The storm was still a couple of miles away, and for this we were grateful. If we hurried, maybe we could make it back to our camp before it struck! Somehow the idea of blinding, torrential rain on these narrow, pitted roads didn't seem appealing . . .
Once in the automobile we discovered that our gas gauge was on empty. We didn't worry right away. While driving in, we had seen a gas station. We would simply make this our first stop. But when we arrived, we discovered that it was an unattended Coop station that would not accept any of our credit cards or any of our cash. What good is money in deserted areas anyway?
We looked at our gas gauge again. Still on "E". Funny how the worry now set in. There was no way we could cover the 100 kilometers back to Moose Jaw with that little gas! We consulted our Roadmate for any nearby gas facilities, but it confirmed our suspicions. The closest one was truly in Moose Jaw, and it was really 100 kilometers away.
Meanwhile, remember the storm? It was still after us!
What do you do when facing impossibilities? You pray. And you pray. And you pray some more. And then, being the vigilant type, I fell asleep, only to be woken up 100 kilometers later by my wife, who wanted to know if I preferred Shell or Petro-Canada.

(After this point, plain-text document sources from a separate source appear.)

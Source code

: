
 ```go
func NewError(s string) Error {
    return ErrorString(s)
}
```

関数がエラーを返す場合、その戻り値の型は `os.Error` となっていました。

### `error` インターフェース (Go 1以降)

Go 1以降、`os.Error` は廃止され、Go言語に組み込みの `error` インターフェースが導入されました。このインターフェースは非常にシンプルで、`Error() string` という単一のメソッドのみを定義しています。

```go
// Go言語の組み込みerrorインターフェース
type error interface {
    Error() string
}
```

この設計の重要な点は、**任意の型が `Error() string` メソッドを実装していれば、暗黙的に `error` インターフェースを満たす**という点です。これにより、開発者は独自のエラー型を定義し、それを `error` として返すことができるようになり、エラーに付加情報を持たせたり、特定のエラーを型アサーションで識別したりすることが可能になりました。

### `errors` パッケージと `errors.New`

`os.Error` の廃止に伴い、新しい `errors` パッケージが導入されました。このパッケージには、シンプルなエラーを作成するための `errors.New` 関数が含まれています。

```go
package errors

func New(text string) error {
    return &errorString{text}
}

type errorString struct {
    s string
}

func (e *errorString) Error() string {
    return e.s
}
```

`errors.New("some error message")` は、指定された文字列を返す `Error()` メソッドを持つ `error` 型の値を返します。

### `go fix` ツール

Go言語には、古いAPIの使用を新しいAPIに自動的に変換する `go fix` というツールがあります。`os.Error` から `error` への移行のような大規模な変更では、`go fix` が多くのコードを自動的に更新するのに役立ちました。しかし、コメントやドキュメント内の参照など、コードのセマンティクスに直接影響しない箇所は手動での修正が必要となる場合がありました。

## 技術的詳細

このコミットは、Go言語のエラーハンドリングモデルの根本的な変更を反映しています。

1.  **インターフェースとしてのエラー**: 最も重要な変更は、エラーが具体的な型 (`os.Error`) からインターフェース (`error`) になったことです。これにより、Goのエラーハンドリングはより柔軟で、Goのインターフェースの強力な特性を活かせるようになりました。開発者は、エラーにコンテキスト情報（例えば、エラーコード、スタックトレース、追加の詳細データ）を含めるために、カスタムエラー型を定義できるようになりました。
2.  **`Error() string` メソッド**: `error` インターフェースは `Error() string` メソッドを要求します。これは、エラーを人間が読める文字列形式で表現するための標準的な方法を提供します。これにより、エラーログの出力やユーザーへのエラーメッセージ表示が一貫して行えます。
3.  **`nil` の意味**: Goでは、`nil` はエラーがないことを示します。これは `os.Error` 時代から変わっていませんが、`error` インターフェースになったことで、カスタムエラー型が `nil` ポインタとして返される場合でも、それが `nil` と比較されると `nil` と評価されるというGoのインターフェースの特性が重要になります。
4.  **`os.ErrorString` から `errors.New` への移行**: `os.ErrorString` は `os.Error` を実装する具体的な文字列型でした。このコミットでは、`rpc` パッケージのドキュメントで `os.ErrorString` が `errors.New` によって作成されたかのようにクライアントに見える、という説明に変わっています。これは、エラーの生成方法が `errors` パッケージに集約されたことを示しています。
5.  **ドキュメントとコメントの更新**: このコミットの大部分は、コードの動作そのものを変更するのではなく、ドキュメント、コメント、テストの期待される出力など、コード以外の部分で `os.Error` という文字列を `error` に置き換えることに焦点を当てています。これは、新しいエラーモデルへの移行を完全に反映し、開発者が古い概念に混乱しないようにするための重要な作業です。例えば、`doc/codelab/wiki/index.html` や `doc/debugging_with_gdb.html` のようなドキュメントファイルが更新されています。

"We made it?" I said with confidence, and I proceeded to fill the van with the exact amount of gas the car manual indicated it would hold.
"We drove on air!" Exclaimed my youngest son.
"No son," my wife corrected him, "we drove on God's grace!"
The torrential rain eventually caught up to us, but by this time it had lost most of its stamina (that is what happens when you chase people!), and we were safe and sound in our camp.
Impossible you might say. Humanly I would concur. We had avoided two potential disasters. God had intervened on our behalf and we praised Him for it. However we also know that if we had, indeed, run out of gas or been soaked by the storm, God would have given us the necessary grace to make it through.
Why worry when we are in God's hands? We can be assured of one thing: "With man this is impossible, but with God all things are possible." (Matt 19:26 NIV). This is why, Peter tells us: "Do not fear what they fear; do not be frightened. But in your hearts set apart Christ as Lord." (1 Peter 3:14-15 NIV)
My friend, nothing is impossible for God!